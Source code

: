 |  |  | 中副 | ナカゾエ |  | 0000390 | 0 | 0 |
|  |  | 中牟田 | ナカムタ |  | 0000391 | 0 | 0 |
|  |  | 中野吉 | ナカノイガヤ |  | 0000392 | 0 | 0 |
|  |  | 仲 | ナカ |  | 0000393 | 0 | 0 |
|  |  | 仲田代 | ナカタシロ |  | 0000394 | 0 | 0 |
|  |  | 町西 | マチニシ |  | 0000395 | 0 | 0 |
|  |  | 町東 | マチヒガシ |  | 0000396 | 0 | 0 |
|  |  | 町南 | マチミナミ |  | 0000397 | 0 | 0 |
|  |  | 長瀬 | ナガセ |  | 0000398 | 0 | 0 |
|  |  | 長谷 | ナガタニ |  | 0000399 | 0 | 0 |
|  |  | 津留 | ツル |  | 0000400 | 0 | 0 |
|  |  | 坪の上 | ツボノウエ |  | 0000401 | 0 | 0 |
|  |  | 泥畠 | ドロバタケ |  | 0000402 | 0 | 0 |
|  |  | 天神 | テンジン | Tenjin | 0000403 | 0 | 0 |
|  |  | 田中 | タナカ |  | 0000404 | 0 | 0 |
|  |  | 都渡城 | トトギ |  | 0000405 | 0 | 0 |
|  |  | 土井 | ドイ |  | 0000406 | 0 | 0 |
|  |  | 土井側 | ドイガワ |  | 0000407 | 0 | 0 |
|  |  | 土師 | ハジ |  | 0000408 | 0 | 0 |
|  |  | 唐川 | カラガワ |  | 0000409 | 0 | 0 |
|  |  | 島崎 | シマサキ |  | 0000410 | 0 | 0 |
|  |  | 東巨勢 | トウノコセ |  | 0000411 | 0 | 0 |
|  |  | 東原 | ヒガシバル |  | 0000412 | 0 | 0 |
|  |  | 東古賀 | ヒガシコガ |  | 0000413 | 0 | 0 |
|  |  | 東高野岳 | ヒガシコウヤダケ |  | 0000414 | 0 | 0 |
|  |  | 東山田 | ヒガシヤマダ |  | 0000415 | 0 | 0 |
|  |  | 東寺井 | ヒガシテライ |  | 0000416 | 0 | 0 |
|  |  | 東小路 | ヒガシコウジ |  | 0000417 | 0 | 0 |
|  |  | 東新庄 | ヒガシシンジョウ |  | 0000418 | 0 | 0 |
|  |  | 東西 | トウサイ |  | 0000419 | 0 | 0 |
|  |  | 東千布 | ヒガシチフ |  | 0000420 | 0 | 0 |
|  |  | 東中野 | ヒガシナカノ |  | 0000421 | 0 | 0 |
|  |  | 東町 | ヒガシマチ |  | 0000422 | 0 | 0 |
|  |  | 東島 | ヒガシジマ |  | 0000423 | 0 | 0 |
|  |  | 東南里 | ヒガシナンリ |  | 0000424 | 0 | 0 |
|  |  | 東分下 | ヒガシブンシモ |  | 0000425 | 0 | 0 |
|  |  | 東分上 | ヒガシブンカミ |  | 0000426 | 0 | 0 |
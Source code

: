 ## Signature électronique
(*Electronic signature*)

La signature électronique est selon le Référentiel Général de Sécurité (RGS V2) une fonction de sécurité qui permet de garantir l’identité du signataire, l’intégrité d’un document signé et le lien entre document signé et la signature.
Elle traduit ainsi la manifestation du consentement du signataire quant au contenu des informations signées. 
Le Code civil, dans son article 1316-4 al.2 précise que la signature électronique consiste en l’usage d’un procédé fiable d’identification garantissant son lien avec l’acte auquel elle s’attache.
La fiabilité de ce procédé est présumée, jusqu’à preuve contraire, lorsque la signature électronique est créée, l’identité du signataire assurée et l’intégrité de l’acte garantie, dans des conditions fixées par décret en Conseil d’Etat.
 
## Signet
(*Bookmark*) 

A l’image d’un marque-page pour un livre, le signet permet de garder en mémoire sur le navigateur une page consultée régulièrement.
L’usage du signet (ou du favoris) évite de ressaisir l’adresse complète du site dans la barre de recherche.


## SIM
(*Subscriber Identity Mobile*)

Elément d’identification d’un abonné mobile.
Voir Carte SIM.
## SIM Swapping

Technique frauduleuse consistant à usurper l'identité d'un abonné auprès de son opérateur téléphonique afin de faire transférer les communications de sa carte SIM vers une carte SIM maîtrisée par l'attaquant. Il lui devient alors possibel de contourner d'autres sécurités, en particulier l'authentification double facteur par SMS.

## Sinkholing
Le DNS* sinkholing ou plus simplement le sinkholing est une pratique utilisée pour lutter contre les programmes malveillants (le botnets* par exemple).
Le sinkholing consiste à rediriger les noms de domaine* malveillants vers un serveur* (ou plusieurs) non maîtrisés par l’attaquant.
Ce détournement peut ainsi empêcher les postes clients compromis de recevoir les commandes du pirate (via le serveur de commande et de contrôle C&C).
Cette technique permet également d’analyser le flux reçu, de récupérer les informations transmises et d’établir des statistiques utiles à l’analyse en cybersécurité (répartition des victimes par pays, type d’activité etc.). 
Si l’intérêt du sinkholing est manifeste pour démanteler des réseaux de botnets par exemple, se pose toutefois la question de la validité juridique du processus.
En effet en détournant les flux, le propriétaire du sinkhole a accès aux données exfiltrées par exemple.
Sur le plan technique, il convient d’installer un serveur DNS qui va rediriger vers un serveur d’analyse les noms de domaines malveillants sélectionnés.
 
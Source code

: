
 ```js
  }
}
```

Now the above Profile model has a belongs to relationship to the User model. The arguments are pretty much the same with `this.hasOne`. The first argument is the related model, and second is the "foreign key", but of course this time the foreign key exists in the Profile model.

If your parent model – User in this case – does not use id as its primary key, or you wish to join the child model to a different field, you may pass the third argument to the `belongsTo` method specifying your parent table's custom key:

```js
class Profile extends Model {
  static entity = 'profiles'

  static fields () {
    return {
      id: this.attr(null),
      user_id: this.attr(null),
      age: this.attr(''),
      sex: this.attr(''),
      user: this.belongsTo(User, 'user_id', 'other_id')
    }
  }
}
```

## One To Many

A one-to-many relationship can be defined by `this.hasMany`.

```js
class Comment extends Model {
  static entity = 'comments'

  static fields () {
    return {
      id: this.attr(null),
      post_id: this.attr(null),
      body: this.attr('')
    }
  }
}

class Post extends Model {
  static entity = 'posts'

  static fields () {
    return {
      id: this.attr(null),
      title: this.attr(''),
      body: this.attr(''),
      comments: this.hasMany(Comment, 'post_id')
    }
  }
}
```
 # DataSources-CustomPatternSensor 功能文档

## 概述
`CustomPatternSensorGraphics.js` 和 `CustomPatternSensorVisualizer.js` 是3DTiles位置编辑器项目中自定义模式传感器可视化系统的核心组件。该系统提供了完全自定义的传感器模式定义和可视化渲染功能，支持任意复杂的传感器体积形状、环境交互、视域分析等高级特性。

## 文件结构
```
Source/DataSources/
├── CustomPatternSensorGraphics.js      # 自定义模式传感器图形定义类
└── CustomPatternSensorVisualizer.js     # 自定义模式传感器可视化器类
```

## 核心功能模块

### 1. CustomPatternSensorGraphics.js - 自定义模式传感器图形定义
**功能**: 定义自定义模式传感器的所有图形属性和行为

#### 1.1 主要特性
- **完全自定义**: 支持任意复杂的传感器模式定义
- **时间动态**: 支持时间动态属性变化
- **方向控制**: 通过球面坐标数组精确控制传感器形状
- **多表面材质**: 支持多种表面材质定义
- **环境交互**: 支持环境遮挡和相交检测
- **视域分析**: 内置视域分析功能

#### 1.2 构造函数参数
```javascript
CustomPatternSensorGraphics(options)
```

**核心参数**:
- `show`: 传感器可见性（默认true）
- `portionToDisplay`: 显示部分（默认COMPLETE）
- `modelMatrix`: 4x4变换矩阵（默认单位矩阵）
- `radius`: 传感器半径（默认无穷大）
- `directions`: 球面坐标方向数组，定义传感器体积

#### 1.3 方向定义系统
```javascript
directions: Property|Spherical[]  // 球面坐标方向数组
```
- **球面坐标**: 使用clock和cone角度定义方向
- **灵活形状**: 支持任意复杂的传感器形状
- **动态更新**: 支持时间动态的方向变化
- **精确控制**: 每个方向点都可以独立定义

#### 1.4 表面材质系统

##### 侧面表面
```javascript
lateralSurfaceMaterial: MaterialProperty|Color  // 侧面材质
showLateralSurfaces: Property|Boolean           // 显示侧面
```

═══

The problem:
In the entries above, find lines with "球面坐标方向数组" and copy each.

Your response:
- `directions`: 球面坐标方向数组，定义传感器体积
directions: Property|Spherical[]  // 球面坐标方向数组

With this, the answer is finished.